*Problem requirements*
The response consists of the lines from the start of the material below through the line holding "are identical as", repeated word for word and without pictures.

:: Exercise materials

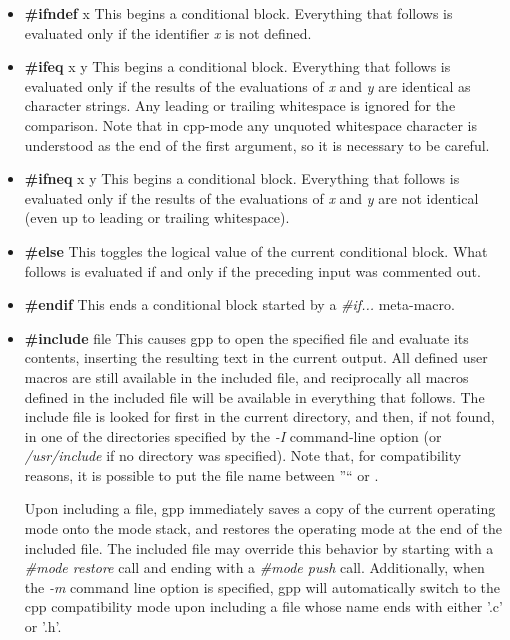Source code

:\begin{itemize}
\item {\bf \#ifndef }x\htmlBR
This begins a conditional block. Everything that follows is evaluated only if
the identifier {\it x} is not defined. 

\item {\bf \#ifeq }x y\htmlBR
This begins a conditional block. Everything that follows is evaluated only if
the results of the evaluations of {\it x} and {\it y} are identical as
character strings. Any leading or trailing whitespace is ignored for the
comparison. Note that in cpp-mode any unquoted whitespace character is
understood as the end of the first argument, so it is necessary to be careful.


\item {\bf \#ifneq }x y\htmlBR
This begins a conditional block. Everything that follows is evaluated only if
the results of the evaluations of {\it x} and {\it y} are not identical (even
up to leading or trailing whitespace). 

\item {\bf \#else}\htmlBR
This toggles the logical value of the current conditional block. What follows
is evaluated if and only if the preceding input was commented out. 

\item {\bf \#endif}\htmlBR
This ends a conditional block started by a {\it \#if...} meta-macro. 

\item {\bf \#include }file\htmlBR
This causes gpp to open the specified file and evaluate its contents,
inserting the resulting text in the current output. All defined user macros
are still available in the included file, and reciprocally all macros defined
in the included file will be available in everything that follows. The include
file is looked for first in the current directory, and then, if not found, in
one of the directories specified by the {\it -I} command-line option (or {\it
/usr/include} if no directory was specified). Note that, for compatibility
reasons, it is possible to put the file name between ''`` or
{\htmlLt}{\htmlGt}. 

Upon including a file, gpp immediately saves a copy of the current operating
mode onto the mode stack, and restores the operating mode at the end of the
included file. The included file may override this behavior by starting with a
{\it \#mode restore} call and ending with a {\it \#mode push} call.
Additionally, when the {\it -m} command line option is specified, gpp will
automatically switch to the cpp compatibility mode upon including a file whose
name ends with either '.c' or '.h'. 


\end{itemize}
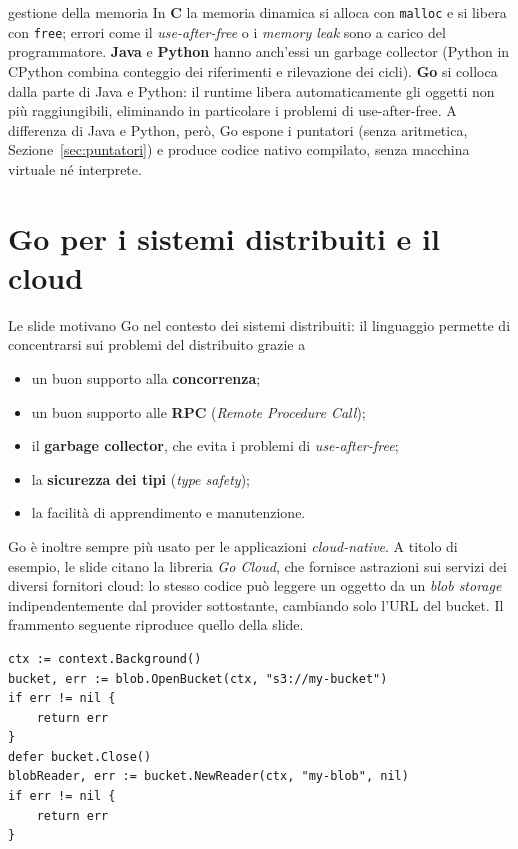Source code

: \documentclass[11pt,a4paper]{report}
\newcommand{\cod}[1]{\texttt{#1}}
\begin{document}
\begin{confronto}{gestione della memoria}
In \textbf{C} la memoria dinamica si alloca con \cod{malloc} e si libera con
\cod{free}; errori come il \emph{use-after-free} o i \emph{memory leak} sono a
carico del programmatore. \textbf{Java} e \textbf{Python} hanno anch'essi un
garbage collector (Python in CPython combina conteggio dei riferimenti e
rilevazione dei cicli). \textbf{Go} si colloca dalla parte di Java e Python:
il runtime libera automaticamente gli oggetti non più raggiungibili, eliminando
in particolare i problemi di use-after-free. A differenza di Java e Python, però,
Go espone i puntatori (senza aritmetica, Sezione~\ref{sec:puntatori}) e produce
codice nativo compilato, senza macchina virtuale né interprete.
\end{confronto}

\section{Go per i sistemi distribuiti e il cloud}

Le slide motivano Go nel contesto dei sistemi distribuiti: il linguaggio permette
di concentrarsi sui problemi del distribuito grazie a

\begin{itemize}
  \item un buon supporto alla \textbf{concorrenza};
  \item un buon supporto alle \textbf{RPC} (\emph{Remote Procedure Call});
  \item il \textbf{garbage collector}, che evita i problemi di \emph{use-after-free};
  \item la \textbf{sicurezza dei tipi} (\emph{type safety});
  \item la facilità di apprendimento e manutenzione.
\end{itemize}

Go è inoltre sempre più usato per le applicazioni \emph{cloud-native}. A titolo di
esempio, le slide citano la libreria \emph{Go Cloud}, che fornisce astrazioni sui
servizi dei diversi fornitori cloud: lo stesso codice può leggere un oggetto da
un \emph{blob storage} indipendentemente dal provider sottostante, cambiando solo
l'URL del bucket. Il frammento seguente riproduce quello della slide.

\begin{lstlisting}[style=gocode,caption={Frammento della slide sul Go Cloud (non eseguibile in isolamento)}]
ctx := context.Background()
bucket, err := blob.OpenBucket(ctx, "s3://my-bucket")
if err != nil {
	return err
}
defer bucket.Close()
blobReader, err := bucket.NewReader(ctx, "my-blob", nil)
if err != nil {
	return err
}
\end{lstlisting}
\end{document}
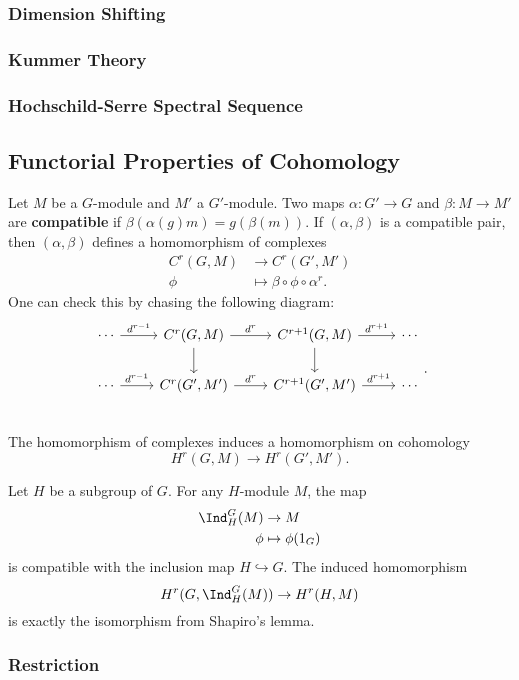 \subsubsection{Dimension Shifting}

\subsubsection{Kummer Theory}

\subsubsection{Hochschild-Serre Spectral Sequence}

\subsection{Functorial Properties of Cohomology}
Let $M$ be a $G$-module and $M'$ a $G'$-module. Two maps $\alpha:G'\to G$ and $\beta:M\to M'$ are \textbf{compatible} if $\beta(\alpha(g)m)=g(\beta(m))$. If $(\alpha,\beta)$ is a compatible pair, then $(\alpha,\beta)$ defines a homomorphism of complexes
\begin{align*}
	C^{r}(G,M)&\to C^{r}(G',M')\\
	\phi&\mapsto\beta\circ\phi\circ\alpha^{r}
.\end{align*}
One can check this by chasing the following diagram:
\[
\begin{tikzcd}
	\cdots\ar{r}{d^{r-1}} & C^{r}(G,M)\ar{r}{d^{r}}\ar[d] & C^{r+1}(G,M)\ar{r}{d^{r+1}}\ar[d] & \cdots\\
	\cdots\ar{r}{d^{r-1}} & C^{r}(G',M')\ar{r}{d^{r}} & C^{r+1}(G',M')\ar{r}{d^{r+1}} & \cdots\\
\end{tikzcd}
.\]
The homomorphism of complexes induces a homomorphism on cohomology
\[
	H^{r}(G,M)\to H^{r}(G',M')
.\]
\begin{example}
Let $H$ be a subgroup of $G$. For any $H$-module $M$, the map
\begin{align*}
	\Ind^{G}_H(M)&\to M\\
	\phi&\mapsto \phi(1_G)
\end{align*}
is compatible with the inclusion map $H\hookrightarrow G$. The induced homomorphism
\[
	H^{r}(G,\Ind^{G}_H(M))\to H^{r}(H,M)
\] 
is exactly the isomorphism from Shapiro's lemma.
\end{example}

\subsubsection{Restriction}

::::

*Exercise solution*
Source code

:\begin{itemize}
\item {\bf \#ifndef }x\htmlBR
This begins a conditional block. Everything that follows is evaluated only if
the identifier {\it x} is not defined. 

\item {\bf \#ifeq }x y\htmlBR
This begins a conditional block. Everything that follows is evaluated only if
the results of the evaluations of {\it x} and {\it y} are identical as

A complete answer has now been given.